### PROBLEM DETAILS
In your copy, include no images and return each entry exactly as written.

### DATA SUPPLIED
——————————
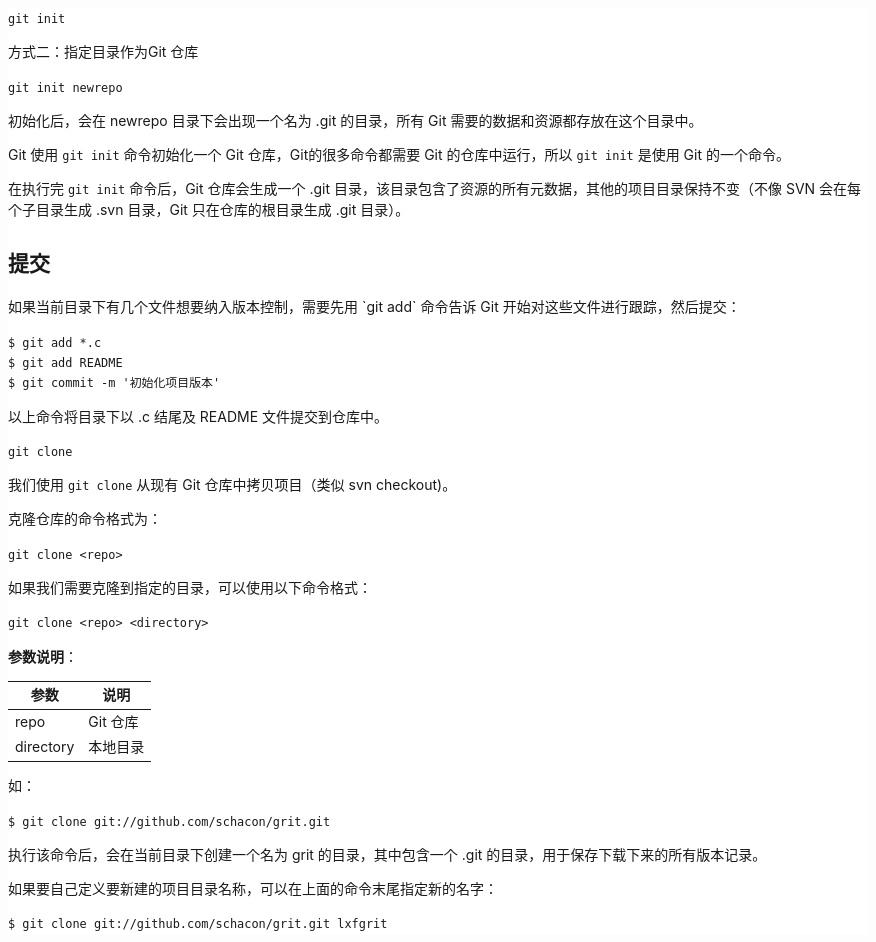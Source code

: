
```
git init
```

 方式二：指定目录作为Git 仓库

```
git init newrepo
```

初始化后，会在 newrepo 目录下会出现一个名为 .git 的目录，所有 Git 需要的数据和资源都存放在这个目录中。

Git 使用 `git init` 命令初始化一个 Git 仓库，Git的很多命令都需要 Git 的仓库中运行，所以 `git init` 是使用 Git 的一个命令。

在执行完 `git init` 命令后，Git 仓库会生成一个 .git 目录，该目录包含了资源的所有元数据，其他的项目目录保持不变（不像 SVN 会在每个子目录生成 .svn 目录，Git 只在仓库的根目录生成 .git 目录）。

<h2>提交</h2>
如果当前目录下有几个文件想要纳入版本控制，需要先用 `git add` 命令告诉 Git 开始对这些文件进行跟踪，然后提交：

```shell
$ git add *.c
$ git add README
$ git commit -m '初始化项目版本'
```

以上命令将目录下以 .c 结尾及 README 文件提交到仓库中。

```shell
git clone
```

我们使用 `git clone` 从现有 Git 仓库中拷贝项目（类似 svn checkout)。

克隆仓库的命令格式为：

```shell
git clone <repo>
```

如果我们需要克隆到指定的目录，可以使用以下命令格式：

```shell
git clone <repo> <directory>
```

**参数说明**：

| **参数**  | **说明** |
| --------- | -------- |
| repo      | Git 仓库 |
| directory | 本地目录 |

如：

```shell
$ git clone git://github.com/schacon/grit.git
```

执行该命令后，会在当前目录下创建一个名为 grit 的目录，其中包含一个 .git 的目录，用于保存下载下来的所有版本记录。

如果要自己定义要新建的项目目录名称，可以在上面的命令末尾指定新的名字：

```
$ git clone git://github.com/schacon/grit.git lxfgrit

```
——————————
### EXERCISE OUTPUT
Source code

:
```
git init
```

 方式二：指定目录作为Git 仓库

```
git init newrepo
```

初始化后，会在 newrepo 目录下会出现一个名为 .git 的目录，所有 Git 需要的数据和资源都存放在这个目录中。

Git 使用 `git init` 命令初始化一个 Git 仓库，Git的很多命令都需要 Git 的仓库中运行，所以 `git init` 是使用 Git 的一个命令。

在执行完 `git init` 命令后，Git 仓库会生成一个 .git 目录，该目录包含了资源的所有元数据，其他的项目目录保持不变（不像 SVN 会在每个子目录生成 .svn 目录，Git 只在仓库的根目录生成 .git 目录）。

<h2>提交</h2>
如果当前目录下有几个文件想要纳入版本控制，需要先用 `git add` 命令告诉 Git 开始对这些文件进行跟踪，然后提交：

```shell
$ git add *.c
$ git add README
$ git commit -m '初始化项目版本'
```

以上命令将目录下以 .c 结尾及 README 文件提交到仓库中。

```shell
git clone
```

我们使用 `git clone` 从现有 Git 仓库中拷贝项目（类似 svn checkout)。

克隆仓库的命令格式为：

```shell
git clone <repo>
```

如果我们需要克隆到指定的目录，可以使用以下命令格式：

```shell
git clone <repo> <directory>
```

**参数说明**：

| **参数**  | **说明** |
| --------- | -------- |
| repo      | Git 仓库 |
| directory | 本地目录 |

如：

```shell
$ git clone git://github.com/schacon/grit.git
```

执行该命令后，会在当前目录下创建一个名为 grit 的目录，其中包含一个 .git 的目录，用于保存下载下来的所有版本记录。

如果要自己定义要新建的项目目录名称，可以在上面的命令末尾指定新的名字：

```
$ git clone git://github.com/schacon/grit.git lxfgrit

```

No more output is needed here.